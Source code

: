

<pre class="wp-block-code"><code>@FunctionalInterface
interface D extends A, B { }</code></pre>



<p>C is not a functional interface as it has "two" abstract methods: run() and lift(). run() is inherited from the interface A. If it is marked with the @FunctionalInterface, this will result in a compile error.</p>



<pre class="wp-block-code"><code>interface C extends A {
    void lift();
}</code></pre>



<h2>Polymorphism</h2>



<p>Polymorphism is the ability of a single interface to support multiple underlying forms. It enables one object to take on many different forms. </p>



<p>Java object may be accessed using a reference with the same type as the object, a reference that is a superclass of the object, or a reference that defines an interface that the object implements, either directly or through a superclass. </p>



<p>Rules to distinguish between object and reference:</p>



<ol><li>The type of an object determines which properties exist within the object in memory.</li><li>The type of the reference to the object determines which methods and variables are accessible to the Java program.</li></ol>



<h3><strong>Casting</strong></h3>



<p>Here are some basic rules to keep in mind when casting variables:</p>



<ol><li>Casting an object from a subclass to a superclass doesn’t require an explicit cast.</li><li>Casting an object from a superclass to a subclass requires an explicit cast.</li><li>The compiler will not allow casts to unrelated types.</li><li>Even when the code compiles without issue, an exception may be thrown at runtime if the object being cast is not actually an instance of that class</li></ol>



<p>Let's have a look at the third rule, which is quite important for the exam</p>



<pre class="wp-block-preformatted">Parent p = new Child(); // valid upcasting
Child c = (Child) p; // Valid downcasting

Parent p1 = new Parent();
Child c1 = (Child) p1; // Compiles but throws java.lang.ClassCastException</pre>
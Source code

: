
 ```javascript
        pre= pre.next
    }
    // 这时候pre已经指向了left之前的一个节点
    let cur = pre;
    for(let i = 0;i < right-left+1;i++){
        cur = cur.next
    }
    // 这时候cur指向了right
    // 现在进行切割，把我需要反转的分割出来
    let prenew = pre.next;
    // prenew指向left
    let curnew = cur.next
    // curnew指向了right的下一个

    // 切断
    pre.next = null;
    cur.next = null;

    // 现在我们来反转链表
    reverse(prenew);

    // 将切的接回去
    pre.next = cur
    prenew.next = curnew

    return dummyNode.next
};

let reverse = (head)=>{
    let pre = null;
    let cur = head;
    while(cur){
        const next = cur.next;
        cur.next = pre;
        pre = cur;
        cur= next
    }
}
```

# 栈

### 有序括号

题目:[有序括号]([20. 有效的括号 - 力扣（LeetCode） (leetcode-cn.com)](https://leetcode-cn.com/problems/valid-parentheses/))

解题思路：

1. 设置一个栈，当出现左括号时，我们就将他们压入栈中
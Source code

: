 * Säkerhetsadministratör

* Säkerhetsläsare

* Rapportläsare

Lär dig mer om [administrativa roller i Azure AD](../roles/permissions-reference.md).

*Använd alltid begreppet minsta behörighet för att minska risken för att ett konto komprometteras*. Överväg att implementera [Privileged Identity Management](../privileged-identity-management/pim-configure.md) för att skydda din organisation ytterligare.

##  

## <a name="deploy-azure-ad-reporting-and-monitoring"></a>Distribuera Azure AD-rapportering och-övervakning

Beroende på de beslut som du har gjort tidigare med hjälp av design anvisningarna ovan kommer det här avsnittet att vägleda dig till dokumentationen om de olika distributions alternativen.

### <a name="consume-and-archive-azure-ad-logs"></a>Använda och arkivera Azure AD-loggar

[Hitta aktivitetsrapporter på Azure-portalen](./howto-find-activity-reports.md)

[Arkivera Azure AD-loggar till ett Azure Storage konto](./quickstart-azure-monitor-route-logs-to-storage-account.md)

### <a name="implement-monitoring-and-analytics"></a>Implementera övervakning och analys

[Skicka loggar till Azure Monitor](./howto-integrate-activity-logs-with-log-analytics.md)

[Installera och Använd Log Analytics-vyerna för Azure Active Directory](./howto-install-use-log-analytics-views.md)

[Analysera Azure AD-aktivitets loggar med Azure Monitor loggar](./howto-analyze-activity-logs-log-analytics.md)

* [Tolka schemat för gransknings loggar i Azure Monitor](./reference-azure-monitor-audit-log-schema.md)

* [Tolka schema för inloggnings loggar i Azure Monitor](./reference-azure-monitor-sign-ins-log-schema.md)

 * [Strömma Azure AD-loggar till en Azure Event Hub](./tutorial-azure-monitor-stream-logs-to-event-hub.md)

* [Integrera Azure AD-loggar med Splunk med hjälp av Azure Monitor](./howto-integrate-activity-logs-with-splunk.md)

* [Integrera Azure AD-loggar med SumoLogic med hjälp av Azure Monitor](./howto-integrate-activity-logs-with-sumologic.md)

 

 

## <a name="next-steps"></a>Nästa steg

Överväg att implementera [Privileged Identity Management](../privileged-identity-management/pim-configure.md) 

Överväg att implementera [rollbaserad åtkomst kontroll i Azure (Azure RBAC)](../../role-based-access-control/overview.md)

**The task:**
The material is to be written out once more, exactly and in full.

**Written response:**
Source code

:

<pre class="wp-block-code"><code>@FunctionalInterface
interface D extends A, B { }</code></pre>



<p>C is not a functional interface as it has "two" abstract methods: run() and lift(). run() is inherited from the interface A. If it is marked with the @FunctionalInterface, this will result in a compile error.</p>



<pre class="wp-block-code"><code>interface C extends A {
    void lift();
}</code></pre>



<h2>Polymorphism</h2>



<p>Polymorphism is the ability of a single interface to support multiple underlying forms. It enables one object to take on many different forms. </p>



<p>Java object may be accessed using a reference with the same type as the object, a reference that is a superclass of the object, or a reference that defines an interface that the object implements, either directly or through a superclass. </p>



<p>Rules to distinguish between object and reference:</p>



<ol><li>The type of an object determines which properties exist within the object in memory.</li><li>The type of the reference to the object determines which methods and variables are accessible to the Java program.</li></ol>



<h3><strong>Casting</strong></h3>



<p>Here are some basic rules to keep in mind when casting variables:</p>



<ol><li>Casting an object from a subclass to a superclass doesn’t require an explicit cast.</li><li>Casting an object from a superclass to a subclass requires an explicit cast.</li><li>The compiler will not allow casts to unrelated types.</li><li>Even when the code compiles without issue, an exception may be thrown at runtime if the object being cast is not actually an instance of that class</li></ol>



<p>Let's have a look at the third rule, which is quite important for the exam</p>



<pre class="wp-block-preformatted">Parent p = new Child(); // valid upcasting
Child c = (Child) p; // Valid downcasting

Parent p1 = new Parent();
Child c1 = (Child) p1; // Compiles but throws java.lang.ClassCastException</pre>
Source code

:
 ```javascript
        pre= pre.next
    }
    // 这时候pre已经指向了left之前的一个节点
    let cur = pre;
    for(let i = 0;i < right-left+1;i++){
        cur = cur.next
    }
    // 这时候cur指向了right
    // 现在进行切割，把我需要反转的分割出来
    let prenew = pre.next;
    // prenew指向left
    let curnew = cur.next
    // curnew指向了right的下一个

    // 切断
    pre.next = null;
    cur.next = null;

    // 现在我们来反转链表
    reverse(prenew);

    // 将切的接回去
    pre.next = cur
    prenew.next = curnew

    return dummyNode.next
};

let reverse = (head)=>{
    let pre = null;
    let cur = head;
    while(cur){
        const next = cur.next;
        cur.next = pre;
        pre = cur;
        cur= next
    }
}
```

# 栈

### 有序括号

题目:[有序括号]([20. 有效的括号 - 力扣（LeetCode） (leetcode-cn.com)](https://leetcode-cn.com/problems/valid-parentheses/))

解题思路：

1. 设置一个栈，当出现左括号时，我们就将他们压入栈中
Source code

: * Säkerhetsadministratör

* Säkerhetsläsare

* Rapportläsare

Lär dig mer om [administrativa roller i Azure AD](../roles/permissions-reference.md).

*Använd alltid begreppet minsta behörighet för att minska risken för att ett konto komprometteras*. Överväg att implementera [Privileged Identity Management](../privileged-identity-management/pim-configure.md) för att skydda din organisation ytterligare.

##  

## <a name="deploy-azure-ad-reporting-and-monitoring"></a>Distribuera Azure AD-rapportering och-övervakning

Beroende på de beslut som du har gjort tidigare med hjälp av design anvisningarna ovan kommer det här avsnittet att vägleda dig till dokumentationen om de olika distributions alternativen.

### <a name="consume-and-archive-azure-ad-logs"></a>Använda och arkivera Azure AD-loggar

[Hitta aktivitetsrapporter på Azure-portalen](./howto-find-activity-reports.md)

[Arkivera Azure AD-loggar till ett Azure Storage konto](./quickstart-azure-monitor-route-logs-to-storage-account.md)

### <a name="implement-monitoring-and-analytics"></a>Implementera övervakning och analys

[Skicka loggar till Azure Monitor](./howto-integrate-activity-logs-with-log-analytics.md)

[Installera och Använd Log Analytics-vyerna för Azure Active Directory](./howto-install-use-log-analytics-views.md)

[Analysera Azure AD-aktivitets loggar med Azure Monitor loggar](./howto-analyze-activity-logs-log-analytics.md)

* [Tolka schemat för gransknings loggar i Azure Monitor](./reference-azure-monitor-audit-log-schema.md)

* [Tolka schema för inloggnings loggar i Azure Monitor](./reference-azure-monitor-sign-ins-log-schema.md)

 * [Strömma Azure AD-loggar till en Azure Event Hub](./tutorial-azure-monitor-stream-logs-to-event-hub.md)

* [Integrera Azure AD-loggar med Splunk med hjälp av Azure Monitor](./howto-integrate-activity-logs-with-splunk.md)

* [Integrera Azure AD-loggar med SumoLogic med hjälp av Azure Monitor](./howto-integrate-activity-logs-with-sumologic.md)

 

 

## <a name="next-steps"></a>Nästa steg

Överväg att implementera [Privileged Identity Management](../privileged-identity-management/pim-configure.md) 

Överväg att implementera [rollbaserad åtkomst kontroll i Azure (Azure RBAC)](../../role-based-access-control/overview.md)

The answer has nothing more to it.